Bei der Zugfolge 1.d4 d5 2.c4 e6 3.Sc3 Sf6 muss man als Nachziehender freilich mit dem beliebten Abtauschsystem rechnen. Die Abtauschvariante kam auf Top-Niveau zuletzt weniger vor, aber wird im Amateurbereich gerne gespielt, da die strategischen Pläne des Weißen leicht nachzuvollziehen sind. Das ist mit ein Grund, warum viele Repertoireempfehlungen dem Anziehenden die Abtauschvariante ans Herz legen. Aber wie King zeigt, braucht Schwarz vor dem Abtauschsystem keine Angst zu haben.
Der Autor geht meines Erachtens sehr sinnvoll vor. Er bespricht das Abtauschsystem zum Ende der DVD mit Hilfe von drei Video-Clips, betont aber die Relevanz dieser Variante.
Davor zeigt er in drei Clips die Ideen und Pläne in den Hauptvarianten und auch das populäre Abspiel 1.d4 d5 2.c4 e6 3.Sc3 Sf6 4.Sf3 Le7 5.Lf4 (ein Clip) fällt nicht unter den Tisch.
Hauptvariante, Tartakower-System
Mit dem frühen Tausch auf f6 will Weiß die Struktur festlegen, um anschließend eine kontrollierte Offensive aufzubauen.
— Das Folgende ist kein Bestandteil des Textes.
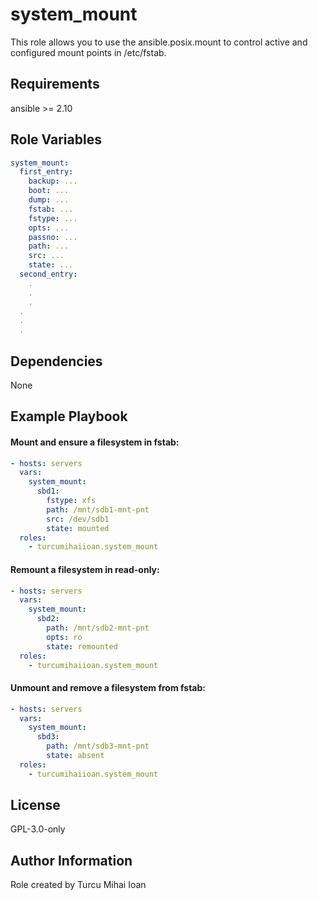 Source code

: system_mount
=========

This role allows you to use the ansible.posix.mount to control active and configured mount points in /etc/fstab.

Requirements
------------

ansible >= 2.10

Role Variables
--------------

```yml
system_mount:
  first_entry:
    backup: ...
    boot: ...
    dump: ...
    fstab: ...
    fstype: ...
    opts: ...
    passno: ...
    path: ...
    src: ...
    state: ...
  second_entry:
    .
    .
    .
  .
  .
  .
```

Dependencies
------------

None

Example Playbook
----------------

#### Mount and ensure a filesystem in fstab:
```yml
- hosts: servers
  vars:
    system_mount:
      sbd1:
        fstype: xfs
        path: /mnt/sdb1-mnt-pnt
        src: /dev/sdb1
        state: mounted
  roles:
    - turcumihaiioan.system_mount
```

#### Remount a filesystem in read-only:
```yml
- hosts: servers
  vars:
    system_mount:
      sbd2:
        path: /mnt/sdb2-mnt-pnt
        opts: ro
        state: remounted
  roles:
    - turcumihaiioan.system_mount
```

#### Unmount and remove a filesystem from fstab:
```yml
- hosts: servers
  vars:
    system_mount:
      sbd3:
        path: /mnt/sdb3-mnt-pnt
        state: absent
  roles:
    - turcumihaiioan.system_mount
```

License
-------

GPL-3.0-only

Author Information
------------------

Role created by Turcu Mihai Ioan
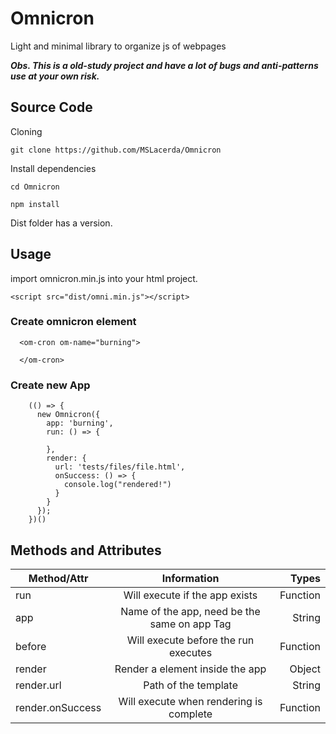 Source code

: # Omnicron
Light and minimal library to organize js of webpages

***Obs. This is a old-study project and have a lot of bugs and anti-patterns use at your own risk.***

## Source Code 

 Cloning

``git clone https://github.com/MSLacerda/Omnicron`` 

 Install dependencies

``cd Omnicron`` 

``npm install`` 

Dist folder has a version.

## Usage

import omnicron.min.js into your html project.

`` <script src="dist/omni.min.js"></script> ``

### Create omnicron element
```
  <om-cron om-name="burning">

  </om-cron>
```

### Create new App

```
    (() => {
      new Omnicron({
        app: 'burning',
        run: () => {

        },
        render: {
          url: 'tests/files/file.html',
          onSuccess: () => {
            console.log("rendered!")
          }
        }
      });
    })()

``` 

## Methods and Attributes

| Method/Attr   | Information                   | Types    |
| ------------- |:-----------------------------:| --------:|
| run           | Will execute if the app exists| Function |
| app           |Name of the app, need be the same on app Tag | String |
| before           | Will execute before the run executes| Function |
| render           | Render a element inside the app | Object |
| render.url           | Path of the template | String |
| render.onSuccess           | Will execute when rendering is complete | Function |






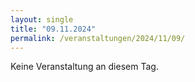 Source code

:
 ```yaml
---
layout: single
title: "09.11.2024"
permalink: /veranstaltungen/2024/11/09/
---
```


Keine Veranstaltung an diesem Tag.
Aber der englische GM zeigt sehr instruktiv wie man die Initiative des Anziehenden in den Griff bekommt und wie man das "Sorgenkind" des abgelehnten Damengambits, den Lc8, beleben kann:
King erläutert:
"Der letzte schwarze Bauernzug gestattet die Entwicklung nach b7 mit Blick auf das wichtige Zentrumsfeld e4. Freilich könnte er auch nach a6 ziehen, dort aber steht er nicht unbedingt wirkungsvoll und an einem Abtausch hat der Nachziehende kein Interesse, da dann das Feld c6 schwach werden könnte. Oft landet der schwarze Lc8 aber auch auf dem Feld e6 wenn er die Wahl zwischen b7 und e6 hat."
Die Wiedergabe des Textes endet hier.